● EXERCISE BRIEF
Of the lines below, copy those that hold the word "与生俱来的杀人犯".

● DATA FOR THIS EXERCISE

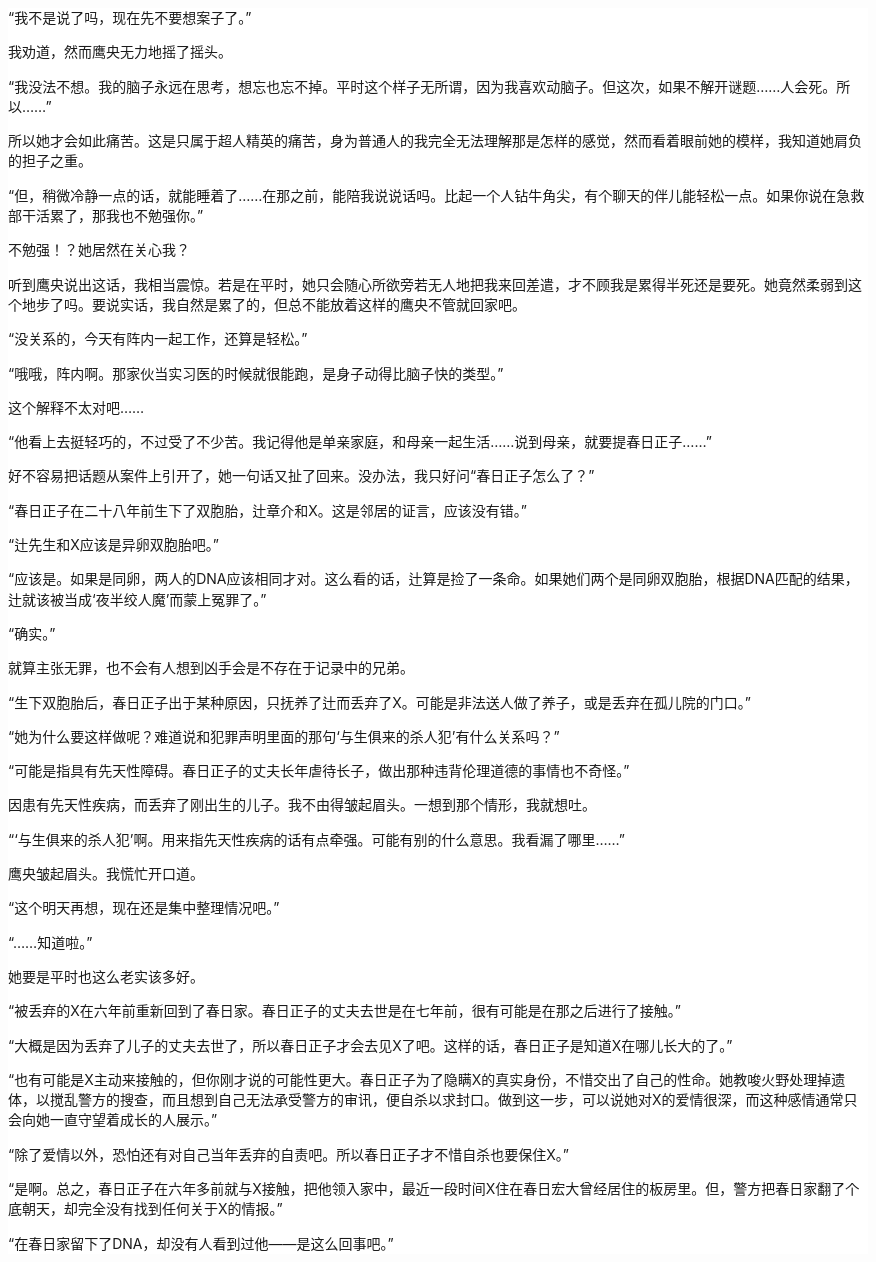 “我不是说了吗，现在先不要想案子了。”

我劝道，然而鹰央无力地摇了摇头。

“我没法不想。我的脑子永远在思考，想忘也忘不掉。平时这个样子无所谓，因为我喜欢动脑子。但这次，如果不解开谜题……人会死。所以……”

所以她才会如此痛苦。这是只属于超人精英的痛苦，身为普通人的我完全无法理解那是怎样的感觉，然而看着眼前她的模样，我知道她肩负的担子之重。

“但，稍微冷静一点的话，就能睡着了……在那之前，能陪我说说话吗。比起一个人钻牛角尖，有个聊天的伴儿能轻松一点。如果你说在急救部干活累了，那我也不勉强你。”

不勉强！？她居然在关心我？

听到鹰央说出这话，我相当震惊。若是在平时，她只会随心所欲旁若无人地把我来回差遣，才不顾我是累得半死还是要死。她竟然柔弱到这个地步了吗。要说实话，我自然是累了的，但总不能放着这样的鹰央不管就回家吧。

“没关系的，今天有阵内一起工作，还算是轻松。”

“哦哦，阵内啊。那家伙当实习医的时候就很能跑，是身子动得比脑子快的类型。”

这个解释不太对吧……

“他看上去挺轻巧的，不过受了不少苦。我记得他是单亲家庭，和母亲一起生活……说到母亲，就要提春日正子……”

好不容易把话题从案件上引开了，她一句话又扯了回来。没办法，我只好问“春日正子怎么了？”

“春日正子在二十八年前生下了双胞胎，辻章介和X。这是邻居的证言，应该没有错。”

“辻先生和X应该是异卵双胞胎吧。”

“应该是。如果是同卵，两人的DNA应该相同才对。这么看的话，辻算是捡了一条命。如果她们两个是同卵双胞胎，根据DNA匹配的结果，辻就该被当成‘夜半绞人魔’而蒙上冤罪了。”

“确实。”

就算主张无罪，也不会有人想到凶手会是不存在于记录中的兄弟。

“生下双胞胎后，春日正子出于某种原因，只抚养了辻而丢弃了X。可能是非法送人做了养子，或是丢弃在孤儿院的门口。”

“她为什么要这样做呢？难道说和犯罪声明里面的那句‘与生俱来的杀人犯’有什么关系吗？”

“可能是指具有先天性障碍。春日正子的丈夫长年虐待长子，做出那种违背伦理道德的事情也不奇怪。”

因患有先天性疾病，而丢弃了刚出生的儿子。我不由得皱起眉头。一想到那个情形，我就想吐。

“‘与生俱来的杀人犯’啊。用来指先天性疾病的话有点牵强。可能有别的什么意思。我看漏了哪里……”

鹰央皱起眉头。我慌忙开口道。

“这个明天再想，现在还是集中整理情况吧。”

“……知道啦。”

她要是平时也这么老实该多好。

“被丢弃的X在六年前重新回到了春日家。春日正子的丈夫去世是在七年前，很有可能是在那之后进行了接触。”

“大概是因为丢弃了儿子的丈夫去世了，所以春日正子才会去见X了吧。这样的话，春日正子是知道X在哪儿长大的了。”

“也有可能是X主动来接触的，但你刚才说的可能性更大。春日正子为了隐瞒X的真实身份，不惜交出了自己的性命。她教唆火野处理掉遗体，以搅乱警方的搜查，而且想到自己无法承受警方的审讯，便自杀以求封口。做到这一步，可以说她对X的爱情很深，而这种感情通常只会向她一直守望着成长的人展示。”

“除了爱情以外，恐怕还有对自己当年丢弃的自责吧。所以春日正子才不惜自杀也要保住X。”

“是啊。总之，春日正子在六年多前就与X接触，把他领入家中，最近一段时间X住在春日宏大曾经居住的板房里。但，警方把春日家翻了个底朝天，却完全没有找到任何关于X的情报。”

“在春日家留下了DNA，却没有人看到过他——是这么回事吧。”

● EXERCISE SOLUTION
“她为什么要这样做呢？难道说和犯罪声明里面的那句‘与生俱来的杀人犯’有什么关系吗？”
“‘与生俱来的杀人犯’啊。用来指先天性疾病的话有点牵强。可能有别的什么意思。我看漏了哪里……”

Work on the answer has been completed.